For too long, RDS had sort of been set on the shelf, untended.
We lack the infrastructure to provide a data repository…
and given the extensive budget cuts facing my state, it’s doubtful that this will change anytime soon. Beyond lacking resources, the cuts have had a devastating effect on morale.
There’s a history to RDS, one I learn more about each day. It affects everything we do in a way I hadn’t imagined. It makes me constantly wonder how we can change and evolve and sustain what we want to provide.
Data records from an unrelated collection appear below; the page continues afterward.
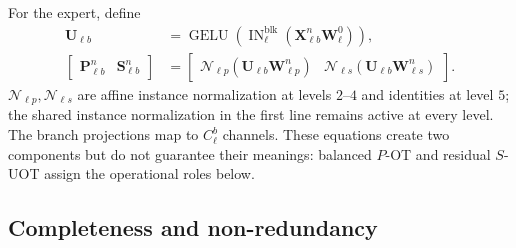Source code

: \documentclass[10pt]{article}
\newcommand{\IN}{\operatorname{IN}}
\newcommand{\GELU}{\operatorname{GELU}}
\begin{document}
For the expert, define
\begin{equation}
\boxed{
\begin{aligned}
 \bm U_{\ell b}
 &=\GELU\!\left(
   \IN_{\ell}^{\mathrm{blk}}
   (\bm X_{\ell b}^n\bm W_\ell^0)\right),\\
 \begin{bmatrix}\bm P_{\ell b}^n&\bm S_{\ell b}^n\end{bmatrix}
 &=
 \begin{bmatrix}
  \mathcal N_{\ell p}(\bm U_{\ell b}\bm W_{\ell p}^n)&
  \mathcal N_{\ell s}(\bm U_{\ell b}\bm W_{\ell s}^n)
 \end{bmatrix}.
\end{aligned}}
\label{eq:expert-factor}
\end{equation}
$\mathcal N_{\ell p},\mathcal N_{\ell s}$ are affine instance normalization at
levels $2$--$4$ and identities at level $5$; the shared instance normalization
in the first line remains active at every level.  The branch projections map
to $C_\ell^b$ channels.  These equations create two components but do not
guarantee their meanings: balanced $P$-OT and residual $S$-UOT assign the
operational roles below.

\subsection{Completeness and non-redundancy}
\end{document}
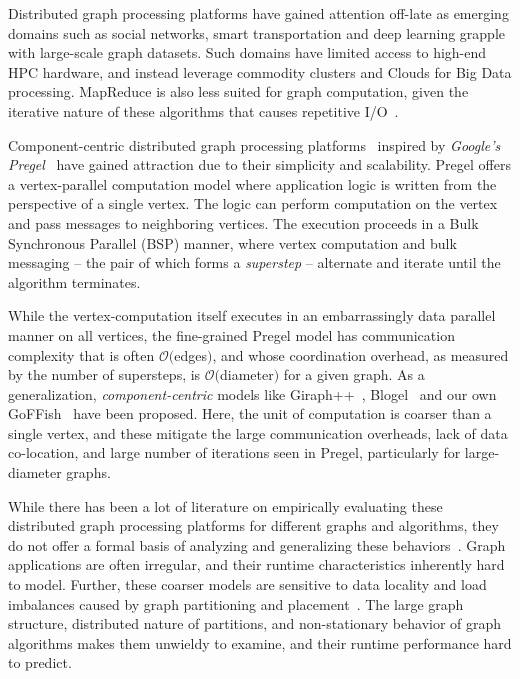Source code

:\documentclass[10pt,conference, compsocconf]{IEEEtran}
\begin{document}
Distributed graph processing platforms have gained attention off-late as emerging domains such as social networks, smart transportation and deep learning grapple with large-scale graph datasets. Such domains have limited access to high-end HPC hardware, and instead leverage commodity clusters and Clouds for Big Data processing. MapReduce is also less suited for graph computation, given the iterative nature of these algorithms that causes repetitive I/O~\cite{graph-twiddling}. 

Component-centric distributed graph processing platforms~\cite{goffish,blogel,giraph++} inspired by \emph{Google's Pregel}~\cite{pregel} have gained attraction due to their simplicity and scalability. Pregel offers a vertex-parallel computation model where application logic is written from the perspective of a single vertex. The logic can perform computation on the vertex and pass messages to neighboring vertices. The execution proceeds in a Bulk Synchronous Parallel (BSP) manner, where vertex computation and bulk messaging -- the pair of which forms a \emph{superstep} -- alternate and iterate until the algorithm terminates. 


While the vertex-computation itself executes in an embarrassingly data parallel manner on all vertices, the fine-grained Pregel model has communication complexity that is often $\mathcal{O}($edges$)$, and whose coordination overhead, as measured by the number of supersteps, is $\mathcal{O}($diameter$)$ for a given graph.
As a generalization, \emph{component-centric} models like Giraph++~\cite{giraph++}, Blogel~\cite{blogel} and our own GoFFish~\cite{goffish} have been proposed. Here, the unit of computation is coarser than a single vertex, and these mitigate the large communication overheads, lack of data co-location, and large number of iterations seen in Pregel, particularly for large-diameter graphs. 

While there has been a lot of literature on empirically evaluating these distributed graph processing platforms for different graphs and algorithms, they do not offer a formal basis of analyzing and generalizing these behaviors~\cite{lu2014large}. Graph applications are often irregular, and their runtime characteristics inherently hard to model. Further, these coarser models are sensitive to data locality and load imbalances caused by graph partitioning and placement~\cite{han2014experimental}. The large graph structure, distributed nature of partitions, and non-stationary behavior of graph algorithms makes them unwieldy to examine, and their runtime performance hard to predict.
\end{document}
My colleague Jan jotted these key data management concepts down when we were brainstorming for a project. They stuck with me. Could it be that we’re better off when we stick to these, rather than trying to be the hub for everything data-related?
I find myself often stuck in the middle. I am a cheerleader. I advocate upwards, to my boss and my boss’ boss and so on. I try to diagnose and identify and articulate what we need. But I’m also trying to pour energy back to my team and my colleagues. I am pleading for them to care, to help, to participate. I chill in my halfway zone and try to graciously thank both when they give energy to RDS.
l tried to write a strategic plan but it fizzled. I didn’t have the authority to make anything in it happen. For a while, I was gutted that it wasn’t addressed. In moving on, I focused on the things within my reach, our reach. I tried for tangibles.
I decided if I could remind my institution that we existed, I had done my job.
I continued to prioritize pushing new ideas, moving and grooving along.
And building things. (Flip through my slides to see some examples of things RDS is building: a new website, a digest, a toolkit.)
All in the name of creating a buzz about RDS.
Some key takeaways in this whole business of inheriting/reviving/sustaining/strategizing for a research data service?
- Define roles.
- Ask pointed questions (charmingly)
- Make new things
- Give old things a makeover
- Cultivate relationships with wild abandon
- + DO WHAT YOU CAN DO
- Then just…
I closed my talk by discussing some positive directions that UW is moving in. I’m happy to say that over the summer the WID Research Project Resource Guide project went live. The new RDS website is now up as well and I couldn’t be happier.